Write out again the entries from the first line to the line that includes "user sign-up/sign-in, credential", keeping both of those lines.

+ + +

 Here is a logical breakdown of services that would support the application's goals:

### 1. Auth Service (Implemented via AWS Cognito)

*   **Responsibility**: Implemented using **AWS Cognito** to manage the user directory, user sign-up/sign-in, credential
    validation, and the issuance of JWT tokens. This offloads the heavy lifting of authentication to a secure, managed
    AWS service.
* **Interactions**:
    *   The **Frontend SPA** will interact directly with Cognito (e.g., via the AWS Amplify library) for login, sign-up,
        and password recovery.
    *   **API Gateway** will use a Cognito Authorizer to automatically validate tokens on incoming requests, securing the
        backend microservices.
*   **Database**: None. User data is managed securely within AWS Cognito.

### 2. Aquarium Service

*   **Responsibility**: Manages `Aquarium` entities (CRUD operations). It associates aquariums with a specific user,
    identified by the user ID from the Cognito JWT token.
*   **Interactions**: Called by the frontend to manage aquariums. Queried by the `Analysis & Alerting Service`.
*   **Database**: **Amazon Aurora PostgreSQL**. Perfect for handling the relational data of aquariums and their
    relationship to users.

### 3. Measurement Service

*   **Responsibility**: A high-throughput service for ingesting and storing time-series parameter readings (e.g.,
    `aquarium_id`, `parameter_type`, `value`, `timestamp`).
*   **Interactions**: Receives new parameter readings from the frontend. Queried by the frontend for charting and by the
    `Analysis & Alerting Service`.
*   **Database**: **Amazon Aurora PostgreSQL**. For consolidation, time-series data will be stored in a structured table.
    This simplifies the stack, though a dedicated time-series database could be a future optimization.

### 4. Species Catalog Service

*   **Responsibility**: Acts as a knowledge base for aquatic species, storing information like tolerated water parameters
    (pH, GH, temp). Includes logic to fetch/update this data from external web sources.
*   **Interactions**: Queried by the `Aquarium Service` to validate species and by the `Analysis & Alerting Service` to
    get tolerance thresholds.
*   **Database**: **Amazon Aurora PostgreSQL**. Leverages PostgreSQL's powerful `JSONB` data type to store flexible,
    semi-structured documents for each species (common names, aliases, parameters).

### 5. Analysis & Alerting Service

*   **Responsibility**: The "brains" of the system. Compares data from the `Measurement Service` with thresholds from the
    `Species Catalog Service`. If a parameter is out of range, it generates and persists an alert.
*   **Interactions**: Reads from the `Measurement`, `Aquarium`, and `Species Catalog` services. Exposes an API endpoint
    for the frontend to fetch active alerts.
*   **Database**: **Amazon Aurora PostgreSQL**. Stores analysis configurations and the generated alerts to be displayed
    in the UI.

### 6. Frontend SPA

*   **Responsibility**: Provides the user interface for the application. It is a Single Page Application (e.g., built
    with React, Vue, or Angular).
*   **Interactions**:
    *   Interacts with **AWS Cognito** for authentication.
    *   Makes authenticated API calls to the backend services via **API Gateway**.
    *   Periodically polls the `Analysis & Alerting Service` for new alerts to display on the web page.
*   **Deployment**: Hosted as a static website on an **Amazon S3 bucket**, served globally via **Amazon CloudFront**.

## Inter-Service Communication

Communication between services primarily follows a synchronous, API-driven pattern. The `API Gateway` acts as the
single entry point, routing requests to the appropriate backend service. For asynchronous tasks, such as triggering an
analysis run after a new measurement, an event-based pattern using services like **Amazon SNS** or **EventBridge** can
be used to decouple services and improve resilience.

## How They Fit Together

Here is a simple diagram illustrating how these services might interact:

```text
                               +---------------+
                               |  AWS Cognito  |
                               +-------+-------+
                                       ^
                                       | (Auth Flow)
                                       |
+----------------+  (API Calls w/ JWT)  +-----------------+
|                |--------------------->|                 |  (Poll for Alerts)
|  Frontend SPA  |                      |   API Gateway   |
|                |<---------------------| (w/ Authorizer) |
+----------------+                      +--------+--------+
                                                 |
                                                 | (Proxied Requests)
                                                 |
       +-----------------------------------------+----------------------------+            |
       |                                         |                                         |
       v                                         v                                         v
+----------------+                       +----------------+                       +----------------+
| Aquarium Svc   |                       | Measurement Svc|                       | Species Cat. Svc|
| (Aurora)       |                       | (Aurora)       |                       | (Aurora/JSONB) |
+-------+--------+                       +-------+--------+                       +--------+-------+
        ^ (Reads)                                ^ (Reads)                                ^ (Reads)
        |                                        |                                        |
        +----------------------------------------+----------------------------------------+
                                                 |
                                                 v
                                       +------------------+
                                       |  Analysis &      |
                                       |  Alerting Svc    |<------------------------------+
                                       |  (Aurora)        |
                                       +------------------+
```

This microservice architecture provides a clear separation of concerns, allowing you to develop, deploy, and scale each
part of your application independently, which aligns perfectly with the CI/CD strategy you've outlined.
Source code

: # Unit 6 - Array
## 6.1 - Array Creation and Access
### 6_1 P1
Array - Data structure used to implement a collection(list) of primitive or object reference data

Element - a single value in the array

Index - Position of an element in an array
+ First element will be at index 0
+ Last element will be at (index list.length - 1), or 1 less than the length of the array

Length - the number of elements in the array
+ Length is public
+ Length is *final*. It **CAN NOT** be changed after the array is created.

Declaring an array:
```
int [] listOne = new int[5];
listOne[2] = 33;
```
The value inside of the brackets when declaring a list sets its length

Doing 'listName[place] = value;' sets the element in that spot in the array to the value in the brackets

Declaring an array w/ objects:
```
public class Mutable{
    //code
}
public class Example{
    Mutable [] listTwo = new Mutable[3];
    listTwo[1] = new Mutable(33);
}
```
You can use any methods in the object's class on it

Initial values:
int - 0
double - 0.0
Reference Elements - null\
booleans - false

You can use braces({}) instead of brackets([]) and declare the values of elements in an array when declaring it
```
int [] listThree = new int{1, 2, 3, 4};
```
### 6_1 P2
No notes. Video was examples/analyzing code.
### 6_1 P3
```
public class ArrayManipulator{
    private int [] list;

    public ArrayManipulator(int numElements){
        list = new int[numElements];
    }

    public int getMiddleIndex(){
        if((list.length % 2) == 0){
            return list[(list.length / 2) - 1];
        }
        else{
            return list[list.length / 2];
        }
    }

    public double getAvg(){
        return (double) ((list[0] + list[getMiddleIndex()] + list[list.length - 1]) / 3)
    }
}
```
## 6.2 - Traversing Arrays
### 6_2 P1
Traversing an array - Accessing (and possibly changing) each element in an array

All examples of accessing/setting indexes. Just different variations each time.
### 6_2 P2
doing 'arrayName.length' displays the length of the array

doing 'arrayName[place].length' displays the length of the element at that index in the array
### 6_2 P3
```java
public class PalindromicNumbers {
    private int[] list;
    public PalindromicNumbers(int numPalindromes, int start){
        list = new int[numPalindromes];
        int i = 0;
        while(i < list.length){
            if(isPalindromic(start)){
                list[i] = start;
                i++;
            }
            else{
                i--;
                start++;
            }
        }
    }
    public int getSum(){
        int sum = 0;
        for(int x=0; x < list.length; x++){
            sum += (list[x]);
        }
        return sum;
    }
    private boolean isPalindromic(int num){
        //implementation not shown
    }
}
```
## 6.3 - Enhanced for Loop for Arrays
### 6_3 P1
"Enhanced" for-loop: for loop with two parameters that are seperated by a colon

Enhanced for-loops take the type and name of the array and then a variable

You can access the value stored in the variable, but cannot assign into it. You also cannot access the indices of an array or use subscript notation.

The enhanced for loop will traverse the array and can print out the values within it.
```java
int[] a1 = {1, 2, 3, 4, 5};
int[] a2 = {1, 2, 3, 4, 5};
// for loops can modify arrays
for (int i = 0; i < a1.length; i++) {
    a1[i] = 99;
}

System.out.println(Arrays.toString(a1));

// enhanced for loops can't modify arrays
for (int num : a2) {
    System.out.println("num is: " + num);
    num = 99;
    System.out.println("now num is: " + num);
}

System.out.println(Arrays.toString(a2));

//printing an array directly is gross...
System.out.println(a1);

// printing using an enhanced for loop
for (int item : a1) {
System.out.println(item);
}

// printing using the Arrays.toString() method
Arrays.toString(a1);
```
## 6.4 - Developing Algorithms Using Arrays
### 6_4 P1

+ + +

= WRITTEN ANSWER =
 Here is a logical breakdown of services that would support the application's goals:

### 1. Auth Service (Implemented via AWS Cognito)

*   **Responsibility**: Implemented using **AWS Cognito** to manage the user directory, user sign-up/sign-in, credential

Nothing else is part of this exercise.